Quem são os maiores traidores da história? Judas Iscariotes foi, provavelmente, o mais conhecido e odiado de todos, por ter entregado o Messias aos guardas romanos, através de um beijo em troca de 30 moedas de prata. Antes dele, já surgia Brutus ("até tu, Brutos, meu filho?"), que participou no assassinato de Júlio César. Lembramo-nos também de Joaquim Silvério dos Reis, que traiu a inconfidência mineira e Tiradentes. E quem de nós já não foi traído ou se sentiu como tal? O brasileiro faz parte de um povo traído por seus governantes.
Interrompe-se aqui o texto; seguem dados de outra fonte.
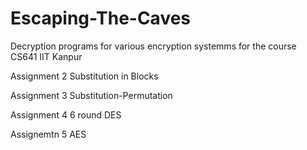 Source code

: # Escaping-The-Caves
Decryption programs for various encryption systemms for the course CS641 IIT Kanpur

Assignment 2 Substitution in Blocks

Assignment 3 Substitution-Permutation

Assignment 4 6 round DES

Assignemtn 5 AES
Vai às urnas, cumpre com seu dever cívico de escolher aqueles que dirigirão seu país e cidades e depois observam que tudo foi inútil.
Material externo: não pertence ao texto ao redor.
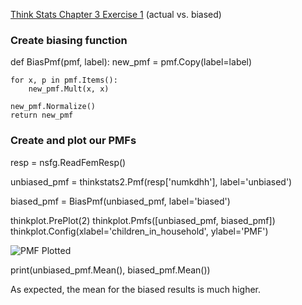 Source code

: [Think Stats Chapter 3 Exercise 1](http://greenteapress.com/thinkstats2/html/thinkstats2004.html#toc31) (actual vs. biased)

### Create biasing function

def BiasPmf(pmf, label):
    new_pmf = pmf.Copy(label=label)

    for x, p in pmf.Items():
        new_pmf.Mult(x, x)
        
    new_pmf.Normalize()
    return new_pmf
    
### Create and plot our PMFs

resp = nsfg.ReadFemResp()

unbiased_pmf = thinkstats2.Pmf(resp['numkdhh'], label='unbiased')

biased_pmf = BiasPmf(unbiased_pmf, label='biased')

thinkplot.PrePlot(2)
thinkplot.Pmfs([unbiased_pmf, biased_pmf])
thinkplot.Config(xlabel='children_in_household', ylabel='PMF')

![PMF Plotted](file:///Users/nicksherwin/Desktop/pmf.png)

print(unbiased_pmf.Mean(), biased_pmf.Mean())

As expected, the mean for the biased results is much higher.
O leitor mais apressado diria: "Ora, os traidores são os políticos." Meia verdade, porque ali está apenas "a maioria deles". Mas a diversidade deles é variada. Os traidores são muitos, usam disfarces, estão infiltrados em várias esferas do poder e em outras nem tão diretamente ligadas a ele. Além da política (em nível federal, estadual e municipal), podemos encontrá-los nas ONGs, econômica, nos bancos, nos Tribunais de Justiça, nos ministérios, na diplomacia, nos serviços de espionagem e inteligência, na mídia falada, escrita e televisiva e até (pasmem!) nas igrejas e universidades. Assustaram-se? É para assustar mesmo, pois é a mais pura verdade.
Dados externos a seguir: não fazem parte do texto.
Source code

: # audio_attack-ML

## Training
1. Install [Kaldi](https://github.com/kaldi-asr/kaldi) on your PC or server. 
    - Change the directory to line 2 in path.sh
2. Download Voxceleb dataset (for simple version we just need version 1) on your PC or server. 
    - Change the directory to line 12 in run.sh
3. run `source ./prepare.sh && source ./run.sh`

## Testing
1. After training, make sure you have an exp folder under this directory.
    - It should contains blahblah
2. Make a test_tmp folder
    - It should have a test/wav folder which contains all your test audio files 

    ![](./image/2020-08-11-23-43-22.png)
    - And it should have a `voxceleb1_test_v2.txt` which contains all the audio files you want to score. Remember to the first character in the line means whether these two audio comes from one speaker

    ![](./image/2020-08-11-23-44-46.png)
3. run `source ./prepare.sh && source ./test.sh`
Existem muitos "Judas Iscariotes" que nos traem diariamente. Amigo, traidor, injusto e não confiável. Sim, é injusta a traição de um amigo que parecia confiável. O que vem a ser isso? Será que alguém pode qualificar um amigo traidor ou confiável? Será que as pessoas sabem o significado da palavra lealdade?
Segundo o dicionário Aurélio, é ser sincero, franco e honesto, fiel aos seus compromissos quanto ao "traído". Falam mal pelas costas e depois se dissimulam na frente como bonzinho. Têm uma porção de pessoas que são assim, principalmente quando há interesses em jogo.
Amigos quando são leais não provocam, não menosprezam, não esquecem, não são indiferentes, se mostram sempre presentes mesmo quando outro erra. Não são covardes, não mentem descaradamente para outros e para si próprio, não são dissimulados e não se vendem. Ser desleal com um amigo ou um grupo é dar flores com espinhos.